Ruling party making more efforts to distract from election interference

Posted on : 2013-11-02 13:14 KST Modified on : 2019-10-19 20:29 KST
Latest move has the Saenuri Party accusing government employees union of campaigning on behalf of Moon Jae-in
 the Saenuri Party’s floor spokesman explains allegations that the Korean Government Employees‘ Union allegedly conspired with then-Democratic Party (DP) candidate Moon Jae-in on illegal election campaigning in last December’s presidential campaign
the Saenuri Party’s floor spokesman explains allegations that the Korean Government Employees‘ Union allegedly conspired with then-Democratic Party (DP) candidate Moon Jae-in on illegal election campaigning in last December’s presidential campaign

By Kim Nam-il and Lee Seung-jun, staff reporters

The Saenuri Party (NFP) is taking increasingly outrageous steps to divert attention from allegations that the country’s intelligence agencies attempted to manipulate public opinion around the time of last December’s presidential election.
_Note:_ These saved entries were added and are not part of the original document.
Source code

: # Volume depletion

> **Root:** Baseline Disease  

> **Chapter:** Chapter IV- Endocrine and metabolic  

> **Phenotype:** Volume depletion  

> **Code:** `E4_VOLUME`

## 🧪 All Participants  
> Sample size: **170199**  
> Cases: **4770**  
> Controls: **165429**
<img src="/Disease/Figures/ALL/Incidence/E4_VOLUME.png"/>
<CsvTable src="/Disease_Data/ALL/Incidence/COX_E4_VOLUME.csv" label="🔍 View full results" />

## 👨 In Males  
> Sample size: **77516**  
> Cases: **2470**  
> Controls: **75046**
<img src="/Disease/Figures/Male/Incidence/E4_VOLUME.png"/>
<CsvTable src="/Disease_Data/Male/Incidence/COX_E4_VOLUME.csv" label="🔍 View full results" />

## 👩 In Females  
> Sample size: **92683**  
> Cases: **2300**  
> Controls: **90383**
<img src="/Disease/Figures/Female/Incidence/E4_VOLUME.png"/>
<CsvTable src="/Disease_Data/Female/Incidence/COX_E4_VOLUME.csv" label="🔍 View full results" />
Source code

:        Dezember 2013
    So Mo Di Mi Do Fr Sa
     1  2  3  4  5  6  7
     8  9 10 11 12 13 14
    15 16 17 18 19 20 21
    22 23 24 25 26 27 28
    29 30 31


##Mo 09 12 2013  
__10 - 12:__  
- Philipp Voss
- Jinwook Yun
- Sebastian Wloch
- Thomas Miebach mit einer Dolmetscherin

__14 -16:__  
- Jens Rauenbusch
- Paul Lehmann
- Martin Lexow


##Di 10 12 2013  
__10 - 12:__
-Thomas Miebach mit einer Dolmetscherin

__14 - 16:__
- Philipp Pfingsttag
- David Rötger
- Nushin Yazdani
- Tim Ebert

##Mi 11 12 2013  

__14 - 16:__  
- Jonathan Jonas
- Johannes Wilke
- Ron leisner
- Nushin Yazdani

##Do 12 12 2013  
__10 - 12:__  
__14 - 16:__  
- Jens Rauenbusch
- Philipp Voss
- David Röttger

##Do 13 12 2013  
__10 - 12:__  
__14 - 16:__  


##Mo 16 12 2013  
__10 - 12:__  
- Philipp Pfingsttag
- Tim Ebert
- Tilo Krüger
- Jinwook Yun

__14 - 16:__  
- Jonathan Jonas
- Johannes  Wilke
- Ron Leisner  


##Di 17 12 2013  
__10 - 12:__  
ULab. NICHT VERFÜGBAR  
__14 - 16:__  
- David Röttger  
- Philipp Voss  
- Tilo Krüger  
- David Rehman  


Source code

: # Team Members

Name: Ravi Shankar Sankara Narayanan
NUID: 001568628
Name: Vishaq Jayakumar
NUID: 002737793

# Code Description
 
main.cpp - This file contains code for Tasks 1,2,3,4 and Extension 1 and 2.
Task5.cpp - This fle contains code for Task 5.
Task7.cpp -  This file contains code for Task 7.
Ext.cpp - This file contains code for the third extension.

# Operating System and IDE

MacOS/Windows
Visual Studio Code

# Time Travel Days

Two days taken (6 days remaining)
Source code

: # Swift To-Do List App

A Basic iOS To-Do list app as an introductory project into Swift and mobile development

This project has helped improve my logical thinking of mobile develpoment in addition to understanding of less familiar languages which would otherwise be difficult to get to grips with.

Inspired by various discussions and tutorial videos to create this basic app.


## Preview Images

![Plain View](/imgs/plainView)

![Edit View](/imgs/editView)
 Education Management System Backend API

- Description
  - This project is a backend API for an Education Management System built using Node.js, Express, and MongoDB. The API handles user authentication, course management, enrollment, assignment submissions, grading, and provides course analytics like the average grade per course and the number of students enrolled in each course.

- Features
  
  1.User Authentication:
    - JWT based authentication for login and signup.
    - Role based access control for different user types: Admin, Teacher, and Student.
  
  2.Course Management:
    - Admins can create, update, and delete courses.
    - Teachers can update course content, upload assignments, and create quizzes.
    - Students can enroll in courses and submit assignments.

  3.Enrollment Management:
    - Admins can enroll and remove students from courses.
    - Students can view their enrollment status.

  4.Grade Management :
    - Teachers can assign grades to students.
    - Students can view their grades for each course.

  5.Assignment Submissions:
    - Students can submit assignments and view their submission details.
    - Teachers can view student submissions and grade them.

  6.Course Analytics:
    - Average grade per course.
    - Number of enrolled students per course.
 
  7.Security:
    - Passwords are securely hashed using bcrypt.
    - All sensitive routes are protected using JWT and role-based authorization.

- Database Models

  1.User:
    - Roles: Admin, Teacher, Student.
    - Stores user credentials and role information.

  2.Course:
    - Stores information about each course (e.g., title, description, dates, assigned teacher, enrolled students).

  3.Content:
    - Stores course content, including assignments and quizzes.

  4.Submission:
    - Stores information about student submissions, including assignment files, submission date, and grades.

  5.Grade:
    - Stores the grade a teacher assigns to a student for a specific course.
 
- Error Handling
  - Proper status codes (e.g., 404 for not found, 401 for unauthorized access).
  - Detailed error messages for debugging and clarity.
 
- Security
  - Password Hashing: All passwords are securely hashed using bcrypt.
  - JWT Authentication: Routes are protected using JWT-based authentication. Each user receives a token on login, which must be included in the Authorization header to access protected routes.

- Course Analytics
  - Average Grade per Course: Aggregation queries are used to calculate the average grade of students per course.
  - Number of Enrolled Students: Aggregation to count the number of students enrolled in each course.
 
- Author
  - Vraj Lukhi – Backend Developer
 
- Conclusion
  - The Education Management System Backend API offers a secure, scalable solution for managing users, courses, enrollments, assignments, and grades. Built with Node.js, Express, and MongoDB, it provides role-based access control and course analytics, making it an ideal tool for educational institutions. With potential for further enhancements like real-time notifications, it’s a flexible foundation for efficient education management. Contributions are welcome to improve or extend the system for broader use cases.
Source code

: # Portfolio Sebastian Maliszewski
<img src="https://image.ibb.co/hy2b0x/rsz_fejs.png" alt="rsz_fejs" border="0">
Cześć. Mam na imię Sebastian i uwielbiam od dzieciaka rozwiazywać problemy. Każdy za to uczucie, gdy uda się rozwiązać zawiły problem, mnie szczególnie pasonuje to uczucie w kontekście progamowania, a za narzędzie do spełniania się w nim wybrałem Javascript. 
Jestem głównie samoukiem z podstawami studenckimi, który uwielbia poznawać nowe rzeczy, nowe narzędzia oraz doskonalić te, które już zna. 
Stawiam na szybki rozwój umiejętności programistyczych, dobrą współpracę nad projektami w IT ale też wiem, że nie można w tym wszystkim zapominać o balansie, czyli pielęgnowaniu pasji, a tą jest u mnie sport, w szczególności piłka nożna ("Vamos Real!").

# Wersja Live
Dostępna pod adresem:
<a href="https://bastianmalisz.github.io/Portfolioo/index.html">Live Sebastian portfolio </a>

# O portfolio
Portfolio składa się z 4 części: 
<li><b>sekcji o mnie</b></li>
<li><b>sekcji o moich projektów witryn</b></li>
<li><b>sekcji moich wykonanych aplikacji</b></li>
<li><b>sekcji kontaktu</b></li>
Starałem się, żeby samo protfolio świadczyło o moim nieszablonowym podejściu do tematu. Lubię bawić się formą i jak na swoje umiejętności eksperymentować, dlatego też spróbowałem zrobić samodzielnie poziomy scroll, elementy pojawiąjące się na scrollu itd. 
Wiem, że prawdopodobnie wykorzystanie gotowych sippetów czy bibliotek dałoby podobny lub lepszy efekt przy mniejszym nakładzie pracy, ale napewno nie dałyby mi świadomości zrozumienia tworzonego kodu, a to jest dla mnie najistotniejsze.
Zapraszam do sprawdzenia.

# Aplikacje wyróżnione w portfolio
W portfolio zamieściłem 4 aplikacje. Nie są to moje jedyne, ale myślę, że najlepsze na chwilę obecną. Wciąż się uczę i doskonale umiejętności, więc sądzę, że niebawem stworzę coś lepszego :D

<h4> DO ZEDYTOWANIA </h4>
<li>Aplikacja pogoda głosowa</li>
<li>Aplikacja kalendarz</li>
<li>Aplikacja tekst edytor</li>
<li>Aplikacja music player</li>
In the latest move, the party is calling on prosecutors to investigate the Korean Government Employees' Union (KGEU) for allegedly conspiring with then Democratic Party (DP) candidate Moon Jae-in on illegal election campaigning.

The KGEU was not a legally recognized union at the time, with the government refusing to even accept its establishment notification form.

Critics are accusing the party of trying to divert attention from the NIS allegations by portraying the entire government employee organization as having campaigned illegally on Moon’s behalf. The move comes after a court allowed a change to the indictment of former NIS director Won Sei-hoon, who had been confident it would be disallowed.

The accusations began at a Nov. 1 briefing by Kim Tae-heum, the Saenuri Party’s floor spokesman.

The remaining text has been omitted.